In the 17th and 18th centuries, governing colonial assemblies in the thirteen colonies began taking on the lending functions of banks to generate revenue and finance farming and development. The governments would establish offices called "land banks," and would issue and lend paper currency. The loans would return on a regular payment schedule to prevent inflation and ensure adherence with English sterling. The low taxes resulting from these public finance mechanisms were partly responsible for the rapid economic expansion of the colonies. The Bank of Pennsylvania, chartered in 1793, allowed the state to use its dividends to finance government expenses without any direct taxes for the next 40 years.

In the early part of 19th century America, before the Second Bank of the United States was closed, states scrambled to establish fully public or partially-public banks. There was considerable variation on how much public and how much private was in their design. In nearly all cases, state legislatures created central banks to provide money and regulate other banks in their states. By 1831, over 400 banks had been chartered through acts of specific legislation in the 24 existing states. In many instances, legislatures made policy decisions about the types of loans and credits these banks were to provide. Some of these state-run institutions duplicated the success of colonial assembly land banks in meeting government expenses. For example, the Georgia Central Bank covered all the state's expenses from 1828 to 1842.

Concerning the various state-owned or state-involved banks in the United States during the first half of the 19th century, Susan Hoffmann writes:

 Between the two extremes of mostly private commercial banks and almost entirely public state central banks there existed just about every arrangement imaginable. The state shared in ownership of some banks but not in governance (beyond specifying the banks' constitutions). When the state was involved in a bank's governance, its representation on the board of directors ranged from minimal to a majority plus public selection of the president. The capital of state banks consisted of various combinations of specie, mortgages on land and slaves, and bonds issued by the chartering state, other states, or the United States. Banks were authorized to provide different proportions of commercial versus real estate and agricultural loans.

At least two state banks were entirely publicly owned: the Vermont State Bank, and the Bank of Kentucky (which was later replaced by the equally public Bank of the Commonwealth of Kentucky). These banks, like the Bank of North Dakota later, were owned entirely by the state, governed by legislatively-appointed officials, and banked on the credit of the state.

=== The Bank of North Dakota ===

The Bank of North Dakota (BND) is a state-owned and state-run financial institution, based in Bismarck, North Dakota. Under state law, the bank is the State of North Dakota doing business as the Bank of North Dakota. The state and its agencies are required to place their funds in the bank.

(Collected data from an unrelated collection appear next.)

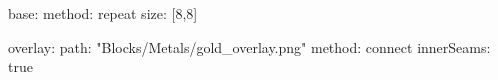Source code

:base:
  method: repeat
  size: [8,8]

overlay:
  path: "Blocks/Metals/gold_overlay.png"
  method: connect
  innerSeams: true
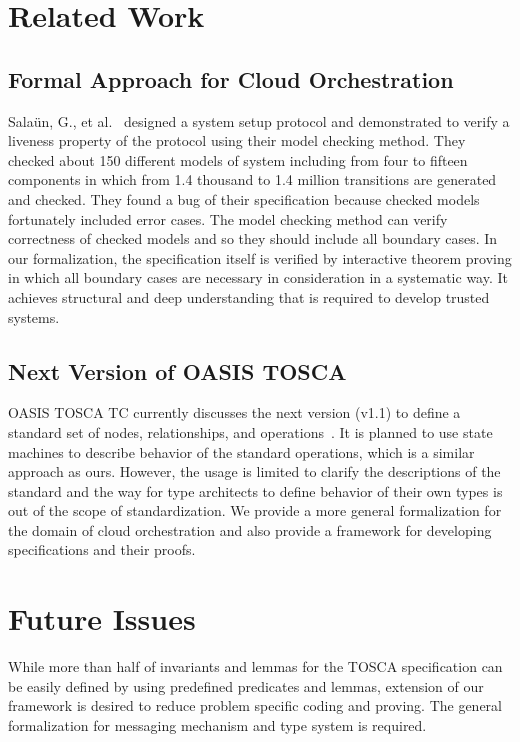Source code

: \documentclass[12pt]{report}
\begin{document}
\section{Related Work}
\subsection{Formal Approach for Cloud Orchestration}
Sala{\"u}n, G., et
al.~\cite{EtcheversCBP11,SalaunBCPEG13,SalaunEPBC13} designed a system
setup protocol and demonstrated to verify a liveness property of the
protocol using their model checking method. They checked about 150
different models of system including from four to fifteen components
in which from 1.4 thousand to 1.4 million transitions are generated
and checked. They found a bug of their specification because checked
models fortunately included error cases. The model checking method can
verify correctness of checked models and so they should include all
boundary cases. In our formalization, the specification itself is
verified by interactive theorem proving in which all boundary cases
are necessary in consideration in a systematic way. It achieves
structural and deep understanding that is required to develop trusted
systems.

\subsection{Next Version of OASIS TOSCA}
OASIS TOSCA TC currently discusses the next version (v1.1) to define a
standard set of nodes, relationships, and
operations~\cite{TOSCAYAML}. It is planned to use state machines to
describe behavior of the standard operations, which is a similar
approach as ours. However, the usage is limited to clarify the
descriptions of the standard and the way for type architects to define
behavior of their own types is out of the scope of standardization. We
provide a more general formalization for the domain of cloud
orchestration and also provide a framework for developing
specifications and their proofs.

\section{Future Issues}
While more than half of invariants and lemmas for the TOSCA
specification can be easily defined by using predefined predicates and
lemmas, extension of our framework is desired to reduce problem
specific coding and proving. The general formalization for messaging
mechanism and type system is required.
\end{document}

The Bank of North Dakota was established by revolutionary populists in the Non-Partisan League, or NPL, whose platform was "public ownership of economic infrastructure." Limited access to credit exacerbated farmers' crises in the latter years of the 19th century and was instrumental to agrarian populist revolt. In response to price manipulation and market domination from Minneapolis and Chicago, the NPL advocated state control of mills, grain elevators, banks and other farm-related industries.

Initially, the Bank of North Dakota struggled for legitimacy. Minnesota and east coast banks made considerable efforts to undermine the BND. In 1931 and 1932, delinquencies on the bank's debts were sixty six percent of the total due.

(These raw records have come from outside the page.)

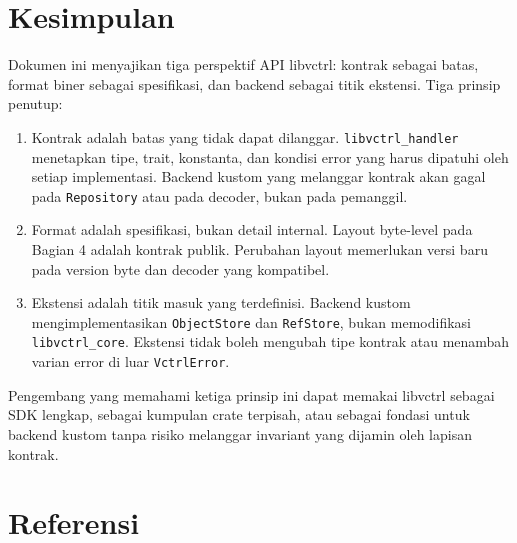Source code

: \documentclass[11pt,a4paper]{article}
\begin{document}
\section{Kesimpulan}

Dokumen ini menyajikan tiga perspektif API libvctrl: kontrak sebagai batas, format biner sebagai spesifikasi, dan backend sebagai titik ekstensi. Tiga prinsip penutup:

\begin{enumerate}
	\item Kontrak adalah batas yang tidak dapat dilanggar. \texttt{libvctrl\_handler} menetapkan tipe, trait, konstanta, dan kondisi error yang harus dipatuhi oleh setiap implementasi. Backend kustom yang melanggar kontrak akan gagal pada \texttt{Repository} atau pada decoder, bukan pada pemanggil.
	\item Format adalah spesifikasi, bukan detail internal. Layout byte-level pada Bagian 4 adalah kontrak publik. Perubahan layout memerlukan versi baru pada version byte dan decoder yang kompatibel.
	\item Ekstensi adalah titik masuk yang terdefinisi. Backend kustom mengimplementasikan \texttt{ObjectStore} dan \texttt{RefStore}, bukan memodifikasi \texttt{libvctrl\_core}. Ekstensi tidak boleh mengubah tipe kontrak atau menambah varian error di luar \texttt{VctrlError}.
\end{enumerate}

Pengembang yang memahami ketiga prinsip ini dapat memakai libvctrl sebagai SDK lengkap, sebagai kumpulan crate terpisah, atau sebagai fondasi untuk backend kustom tanpa risiko melanggar invariant yang dijamin oleh lapisan kontrak.

\newpage
\section*{Referensi}
\end{document}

Today, the BND plays an integral role in North Dakota's economic development. Its mission is to "promote agriculture, commerce, and industry" and "be helpful to and assist in the development of... financial institutions... within the State." Half of its loan portfolio is business and agricultural loans originated by community banks, with partial funding by BND. This allows BND to expand the lending capacity of North Dakota's community banking industry and reduces the role of out-of-state banks in North Dakota's financial system. BND also funds disaster and farm relief, public infrastructure, schools, and student loans. Interest payments are annually paid back to the state in the form of dividend payments.

In 2017, the Bank of North Dakota recorded record profits for the fourteenth year in a row.

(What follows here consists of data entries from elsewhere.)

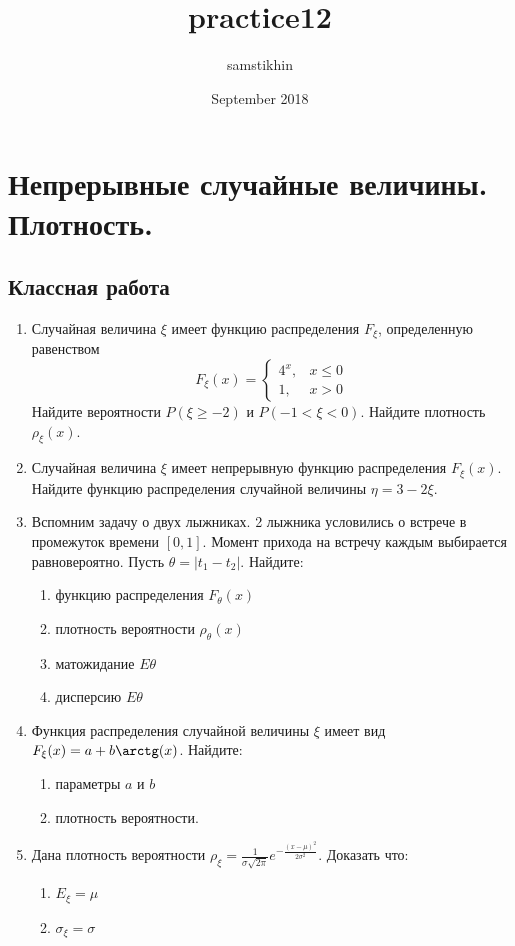 \documentclass[a4paper, 14pt]{extarticle}
\title{practice12}
\author{samstikhin}
\date{September 2018}
\begin{document}
\section*{Непрерывные случайные величины. Плотность.}
\subsection*{Классная работа}
\begin{enumerate}
\item Случайная величина $\xi$ имеет функцию распределения $F_{\xi}$, определенную равенством
$$F_\xi(x) =\left\{
	\begin{array}{cc}
	4^{x}, & x\leq 0 \\
	1, & x>0
	\end{array}\right.$$
Найдите вероятности 
$P(\xi \geq -2)$ и $P(-1 < \xi < 0)$. Найдите плотность $\rho_{\xi}(x)$.
\item Случайная величина $\xi$ имеет непрерывную функцию распределения $F_{\xi}(x)$. 
Найдите функцию распределения случайной величины $\eta=3-2\xi$.
\item Вспомним задачу о двух лыжниках. 2 лыжника условились о встрече в промежуток времени $[0,1]$.
    Момент прихода на встречу каждым выбирается равновероятно. 
    Пусть $\theta = |t_1 - t_2|$. Найдите:
    \begin{enumerate}
    \item функцию распределения $F_{\theta}(x)$
    \item плотность вероятности $\rho_{\theta}(x)$
    \item матожидание $E\theta$
    \item дисперсию $E\theta$
    \end{enumerate}
\item Функция распределения случайной величины $\xi$ имеет вид $F_{\xi}(x)=a + b\arctg(x)$. 
Найдите:
\begin{enumerate}
\item параметры $a$ и $b$
\item плотность вероятности.
\end{enumerate} 

\item Дана плотность вероятности $\rho_{\xi} = \frac{1}{\sigma \sqrt{2\pi}} e^{-\frac{(x-\mu)^2}{2\sigma^2}}$.
Доказать что:
\begin{enumerate}
\item $E_{\xi}= \mu$
\item $\sigma_{\xi}= \sigma$

\end{enumerate} 



\newpage

\end{enumerate}
\end{document}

Yolanda K. Kodrzycki and Tal Elmatad of the Federal Reserve Bank of Boston's New England Public Policy Center argued in a report in 2011 that North Dakota's model was inapplicable to Massachusetts, which has a much larger population and more complex lending needs. They argue that the costs of starting up a state-owned bank "could be significant," requiring "funds roughly equal to one-fifth of the state's general obligation debt." They also conclude that certain market failures might call for "establishing a public bank that differs from the one in North Dakota . . . "

=== The Reconstruction Finance Corporation ===

Between 1932 and 1957, a government corporation in the United States called the Reconstruction Finance Corporation (RFC) provided financial support to state and local governments and made loans to banks, railroads, mortgage associations, and other businesses. RFC loans were "self-liquidating," meaning that they drew revenue from the income streams created by the loans, such as the tolls from RFC-financed bridges and tunnels. RFC-financed projects included the San Francisco Bay Bridge, the California Aqueduct, bridges over the Mississippi River, and the Pennsylvania Turnpike.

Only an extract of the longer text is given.